**What is expected**
Please quote exactly the lines below from the line containing "- A power bi file (.pbix)" to the line containing "- A Youtube video link consists", both lines included, and nothing else.

**Collected data**
[Start of section]
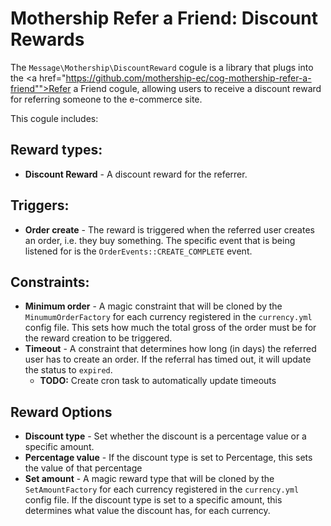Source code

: # Mothership Refer a Friend: Discount Rewards

The `Message\Mothership\DiscountReward` cogule is a library that plugs into the <a href="https://github.com/mothership-ec/cog-mothership-refer-a-friend"">Refer a Friend</a> cogule, allowing users to receive a discount reward for referring someone to the e-commerce site.

This cogule includes:

## Reward types:

+ **Discount Reward** - A discount reward for the referrer.

## Triggers:

+ **Order create** - The reward is triggered when the referred user creates an order, i.e. they buy something. The specific event that is being listened for is the `OrderEvents::CREATE_COMPLETE` event.

## Constraints:

+ **Minimum order** - A magic constraint that will be cloned by the `MinumumOrderFactory` for each currency registered in the `currency.yml` config file. This sets how much the total gross of the order must be for the reward creation to be triggered.
+ **Timeout** - A constraint that determines how long (in days) the referred user has to create an order. If the referral has timed out, it will update the status to `expired`.
	+ **TODO:** Create cron task to automatically update timeouts

## Reward Options

+ **Discount type** - Set whether the discount is a percentage value or a specific amount.
+ **Percentage value** - If the discount type is set to Percentage, this sets the value of that percentage
+ **Set amount** - A magic reward type that will be cloned by the `SetAmountFactory` for each currency registered in the `currency.yml` config file. If the discount type is set to a specific amount, this determines what value the discount has, for each currency.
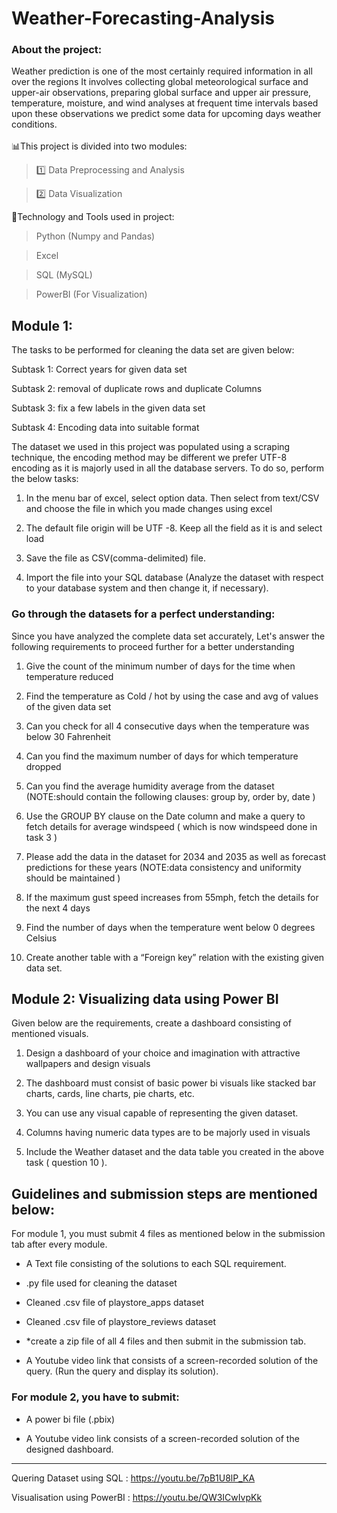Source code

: # Weather-Forecasting-Analysis
### About the project:
Weather prediction is one of the most certainly required information in all over the regions It involves collecting global meteorological surface and upper-air observations, preparing global surface and upper air pressure, temperature, moisture, and wind analyses at frequent time intervals based upon these observations we predict some data for upcoming days weather conditions.
<br><br>
📊This project is divided into two modules:

> 1️⃣ Data Preprocessing and Analysis

> 2️⃣ Data Visualization



📌Technology and Tools used in project: 

> Python (Numpy and Pandas) 

> Excel 

> SQL (MySQL) 

> PowerBI (For Visualization) 

## Module 1:

The tasks to be performed for cleaning the data set are given below:

Subtask 1: Correct years for given data set

Subtask 2: removal of duplicate rows and duplicate Columns

Subtask 3: fix a few labels in the given data set

Subtask 4: Encoding data into suitable format

The dataset we used in this project was populated using a scraping technique, the encoding method may be different we prefer UTF-8 encoding as it is majorly used in all the database servers. To do so, perform the below tasks:


1. In the menu bar of excel, select option data. Then select from text/CSV and choose the file in which you made changes using excel

2. The default file origin will be UTF -8. Keep all the field as it is and select load

3. Save the file as CSV(comma-delimited) file.

4. Import the file into your SQL database (Analyze the dataset with respect to your database system and then change it, if necessary).

### **Go through the datasets for a perfect understanding:**

Since you have analyzed the complete data set accurately, Let's answer the following requirements to proceed further for a better understanding

1. Give the count of the minimum number of days for the time when temperature reduced

2. Find the temperature as Cold / hot by using the case and avg of values of the given data set

3. Can you check for all 4 consecutive days when the temperature was below 30 Fahrenheit

4. Can you find the maximum number of days for which temperature dropped

5. Can you find the average humidity average from the dataset (NOTE:should contain the following clauses: group by, order by, date )

6. Use the GROUP BY clause on the Date column and make a query to fetch details for average windspeed ( which is now windspeed done in task 3 )

7. Please add the data in the dataset for 2034 and 2035 as well as forecast predictions for these years (NOTE:data consistency and uniformity should be maintained )

8. If the maximum gust speed increases from 55mph, fetch the details for the next 4 days

9. Find the number of days when the temperature went below 0 degrees Celsius

10. Create another table with a “Foreign key” relation with the existing given data set.


## Module 2: Visualizing data using Power BI

Given below are the requirements, create a dashboard consisting of mentioned visuals.

1. Design a dashboard of your choice and imagination with attractive wallpapers and design visuals

2. The dashboard must consist of basic power bi visuals like stacked bar charts, cards, line charts, pie charts, etc.

3. You can use any visual capable of representing the given dataset.

4. Columns having numeric data types are to be majorly used in visuals

5. Include the Weather dataset and the data table you created in the above task ( question 10 ).


## Guidelines and submission steps are mentioned below:

For module 1, you must submit 4 files as mentioned below in the submission tab after every module.

-  A Text file consisting of the solutions to each SQL requirement.

- .py file used for cleaning the dataset

- Cleaned .csv file of playstore_apps dataset

- Cleaned .csv file of playstore_reviews dataset

- *create a zip file of all 4 files and then submit in the submission tab.

- A Youtube video link that consists of a screen-recorded solution of the query. (Run the query and display its solution).

### **For module 2, you have to submit:**

- A power bi file (.pbix)

- A Youtube video link consists of a screen-recorded solution of the designed dashboard.

-----------------------------------------------------------------------------------------------------------------------------------------------------------------------
Quering Dataset using SQL : https://youtu.be/7pB1U8lP_KA

Visualisation using PowerBI : https://youtu.be/QW3ICwIvpKk
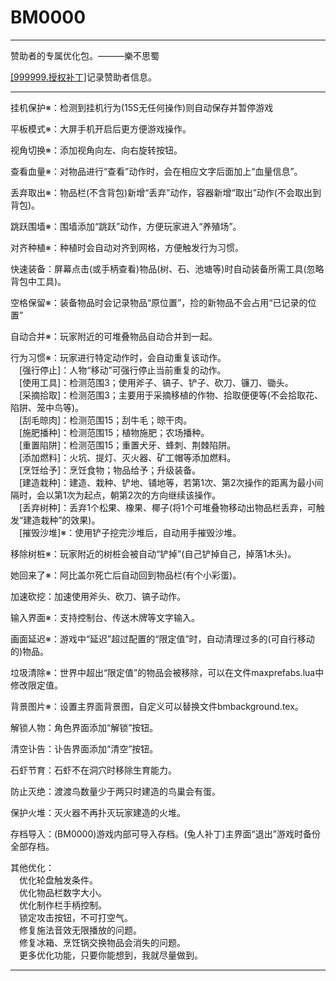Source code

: 
# BM0000  

------

赞助者的专属优化包。———樂不思蜀  
  
[[999999.授权补丁]][GIT999999]记录赞助者信息。  

[GIT999999]: https://shrill-pond-3e81.hunsh.workers.dev/?q=https://github.com/cnzixn/bmsh-patch/archive/GIT999999.zip

------

挂机保护※：检测到挂机行为(15S无任何操作)则自动保存并暂停游戏  
  
平板模式※：大屏手机开启后更方便游戏操作。  
  
视角切换※：添加视角向左、向右旋转按钮。  
  
查看血量※：对物品进行“查看”动作时，会在相应文字后面加上“血量信息”。  
  
丢弃取出※：物品栏(不含背包)新增“丢弃”动作，容器新增“取出”动作(不会取出到背包)。  
  
跳跃围墙※：围墙添加“跳跃”动作，方便玩家进入“养殖场”。  
  
对齐种植※：种植时会自动对齐到网格，方便触发行为习惯。  
  
快速装备：屏幕点击(或手柄查看)物品(树、石、池塘等)时自动装备所需工具(忽略背包中工具)。  
  
空格保留※：装备物品时会记录物品“原位置”，捡的新物品不会占用“已记录的位置”  
  
自动合并※：玩家附近的可堆叠物品自动合并到一起。  
  
行为习惯※：玩家进行特定动作时，会自动重复该动作。  
　[强行停止]：人物“移动”可强行停止当前重复的动作。  
　[使用工具]：检测范围3；使用斧子、镐子、铲子、砍刀、镰刀、锄头。  
　[采摘拾取]：检测范围3；主要用于采摘移植的作物、拾取便便等(不会拾取花、陷阱、笼中鸟等)。  
　[刮毛晾肉]：检测范围15；刮牛毛；晾干肉。  
　[施肥播种]：检测范围15；植物施肥；农场播种。  
　[重置陷阱]：检测范围15；重置犬牙、蜂刺、荆棘陷阱。  
　[添加燃料]：火坑、提灯、灭火器、矿工帽等添加燃料。  
　[烹饪给予]：烹饪食物；物品给予；升级装备。  
　[建造栽种]：建造、栽种、铲地、铺地等，若第1次、第2次操作的距离为最小间隔时，会以第1次为起点，朝第2次的方向继续该操作。  
　[丢弃树种]：丢弃1个松果、橡果、椰子(将1个可堆叠物移动出物品栏丢弃，可触发“建造栽种”的效果)。  
　[摧毁沙堆]※：使用铲子挖完沙堆后，自动用手摧毁沙堆。  
  
移除树桩※：玩家附近的树桩会被自动“铲掉”(自己铲掉自己，掉落1木头)。  
  
她回来了※：阿比盖尔死亡后自动回到物品栏(有个小彩蛋)。  
  
加速砍挖：加速使用斧头、砍刀、镐子动作。
  
输入界面※：支持控制台、传送木牌等文字输入。  
  
画面延迟※：游戏中“延迟”超过配置的“限定值”时，自动清理过多的(可自行移动的)物品。  
  
垃圾清除※：世界中超出“限定值”的物品会被移除，可以在文件maxprefabs.lua中修改限定值。  
  
背景图片※：设置主界面背景图，自定义可以替换文件bmbackground.tex。  
  
解锁人物：角色界面添加“解锁”按钮。  
  
清空讣告：讣告界面添加“清空”按钮。  
  
石虾节育：石虾不在洞穴时移除生育能力。  
  
防止灭绝：渡渡鸟数量少于两只时建造的鸟巢会有蛋。  
  
保护火堆：灭火器不再扑灭玩家建造的火堆。  
  
存档导入：(BM0000)游戏内部可导入存档。(兔人补丁)主界面“退出”游戏时备份全部存档。  
  
其他优化：  
　优化轮盘触发条件。  
　优化物品栏数字大小。  
　优化制作栏手柄控制。  
　锁定攻击按钮，不可打空气。  
　修复施法音效无限播放的问题。  
　修复冰箱、烹饪锅交换物品会消失的问题。  
　更多优化功能，只要你能想到，我就尽量做到。  

------
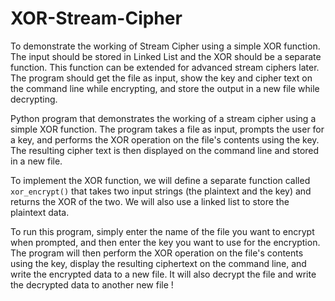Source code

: # XOR-Stream-Cipher

 To demonstrate the working of Stream Cipher using a simple XOR function. The input should be stored in Linked List and the XOR should be a separate function. This function can be extended for advanced stream ciphers later. The program should get the file as input, show the key and cipher text on the command line while encrypting, and store the output in a new file while decrypting.

Python program that demonstrates the working of a stream cipher using a simple XOR function. The program takes a file as input, prompts the user for a key, and performs the XOR operation on the file's contents using the key. The resulting cipher text is then displayed on the command line and stored in a new file.

 To implement the XOR function, we will define a separate function called `xor_encrypt()` that takes two input strings (the plaintext and the key) and returns the XOR of the two. We will also use a linked list to store the plaintext data.

To run this program, simply enter the name of the file you want to encrypt when prompted, and then enter the key you want to use for the encryption. The program will then perform the XOR operation on the file's contents using the key, display the resulting ciphertext on the command line, and write the encrypted data to a new file. It will also decrypt the file and write the decrypted data to another new file !
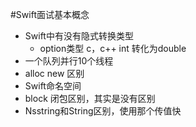 #Swift面试基本概念

- Swift中有没有隐式转换类型 
  - option类型 c，c++ int 转化为double
- 一个队列并行10个线程
- alloc new 区别
- Swift命名空间
- block 闭包区别，其实是没有区别
- Nsstring和String区别，使用那个传值快
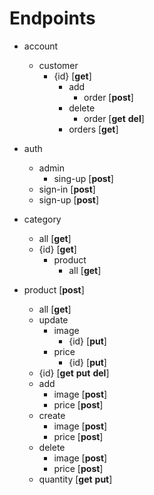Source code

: # Endpoints

- account
  - customer
    - {id} [**get**]
      - add
        - order [**post**]
      - delete
        - order [**get** **del**]
      - orders [**get**]

- auth
  - admin
    - sing-up [**post**]
  - sign-in [**post**]
  - sign-up [**post**]

- category
  - all [**get**]
  - {id} [**get**]
    - product
      - all [**get**]

- product [**post**]
  - all [**get**]
  - update
    - image
      - {id} [**put**]
    - price
      - {id} [**put**]
  - {id} [**get** **put** **del**]
  - add
    - image [**post**]
    - price [**post**]
  - create
      - image [**post**]
      - price [**post**]
  - delete
      - image [**post**]
      - price [**post**]
  - quantity [**get** **put**]
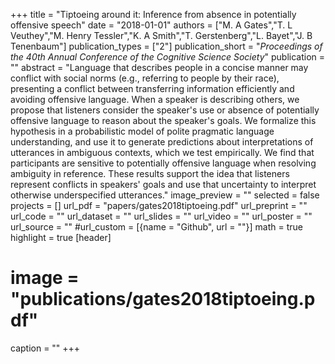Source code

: +++
title = "Tiptoeing around it: Inference from absence in potentially offensive speech"
date = "2018-01-01"
authors = ["M. A Gates","T. L Veuthey","M. Henry Tessler","K. A Smith","T. Gerstenberg","L. Bayet","J. B Tenenbaum"]
publication_types = ["2"]
publication_short = "_Proceedings of the 40th Annual Conference of the Cognitive Science Society_"
publication = ""
abstract = "Language that describes people in a concise manner may conflict with social norms (e.g., referring to people by their race), presenting a conflict between transferring information efficiently and avoiding offensive language. When a speaker is describing others, we propose that listeners consider the speaker's use or absence of potentially offensive language to reason about the speaker's goals. We formalize this hypothesis in a probabilistic model of polite pragmatic language understanding, and use it to generate predictions about interpretations of utterances in ambiguous contexts, which we test empirically. We find that participants are sensitive to potentially offensive language when resolving ambiguity in reference. These results support the idea that listeners represent conflicts in speakers' goals and use that uncertainty to interpret otherwise underspecified utterances."
image_preview = ""
selected = false
projects = []
url_pdf = "papers/gates2018tiptoeing.pdf"
url_preprint = ""
url_code = ""
url_dataset = ""
url_slides = ""
url_video = ""
url_poster = ""
url_source = ""
#url_custom = [{name = "Github", url = ""}]
math = true
highlight = true
[header]
# image = "publications/gates2018tiptoeing.pdf"
caption = ""
+++

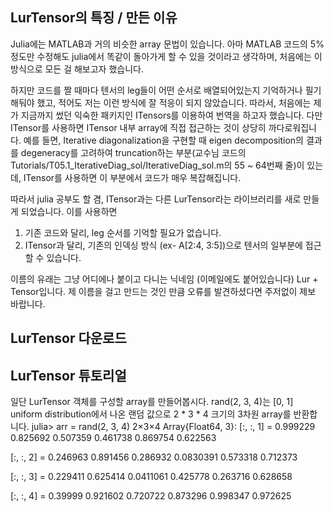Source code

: LurTensor의 특징 / 만든 이유
----------------

Julia에는 MATLAB과 거의 비슷한 array 문법이 있습니다. 아마 MATLAB 코드의 5% 정도만 수정해도 julia에서 똑같이 돌아가게 할 수 있을 것이라고 생각하며, 처음에는 이 방식으로 모든 걸 해보고자 했습니다.

하지만 코드를 짤 때마다 텐서의 leg들이 어떤 순서로 배열되어있는지 기억하거나 필기해둬야 했고, 적어도 저는 이런 방식에 잘 적응이 되지 않았습니다. 따라서, 처음에는 제가 지금까지 썼던 익숙한 패키지인 ITensors를 이용하여 번역을 하고자 했습니다. 다만 ITensor를 사용하면 ITensor 내부 array에 직접 접근하는 것이 상당히 까다로워집니다. 예를 들면, Iterative diagonalization을 구현할 때 eigen decomposition의 결과를 degeneracy를 고려하여 truncation하는 부분(교수님 코드의 Tutorials/T05.1_IterativeDiag_sol/IterativeDiag_sol.m의 55 ~ 64번째 줄)이 있는데, ITensor를 사용하면 이 부분에서 코드가 매우 복잡해집니다. 


따라서 julia 공부도 할 겸, ITensor과는 다른 LurTensor라는 라이브러리를 새로 만들게 되었습니다. 이를 사용하면
1. 기존 코드와 달리, leg 순서를 기억할 필요가 없습니다.
2. ITensor과 달리, 기존의 인덱싱 방식 (ex- A[2:4, 3:5])으로 텐서의 일부분에 접근할 수 있습니다.

이름의 유래는 그냥 어디에나 붙이고 다니는 닉네임 (이메일에도 붙어있습니다) Lur + Tensor입니다. 제 이름을 걸고 만드는 것인 만큼 오류를 발견하셨다면 주저없이 제보 바랍니다.

LurTensor 다운로드
------------------


LurTensor 튜토리얼
------------------

일단 LurTensor 객체를 구성할 array를 만들어봅시다. rand(2, 3, 4)는 [0, 1] uniform distribution에서 나온 랜덤 값으로 2 * 3 * 4 크기의 3차원 array를 반환합니다.
  julia> arr = rand(2, 3, 4)
  2×3×4 Array{Float64, 3}:
[:, :, 1] =
 0.999229  0.825692  0.507359
 0.461738  0.869754  0.622563

[:, :, 2] =
 0.246963   0.891456  0.286932
 0.0830391  0.573318  0.712373

[:, :, 3] =
 0.229411  0.625414  0.0411061
 0.425778  0.263716  0.628658

[:, :, 4] =
 0.39999   0.921602  0.720722
 0.873296  0.998347  0.972625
[End of section]
**Written answer**
- A power bi file (.pbix)

- A Youtube video link consists of a screen-recorded solution of the designed dashboard.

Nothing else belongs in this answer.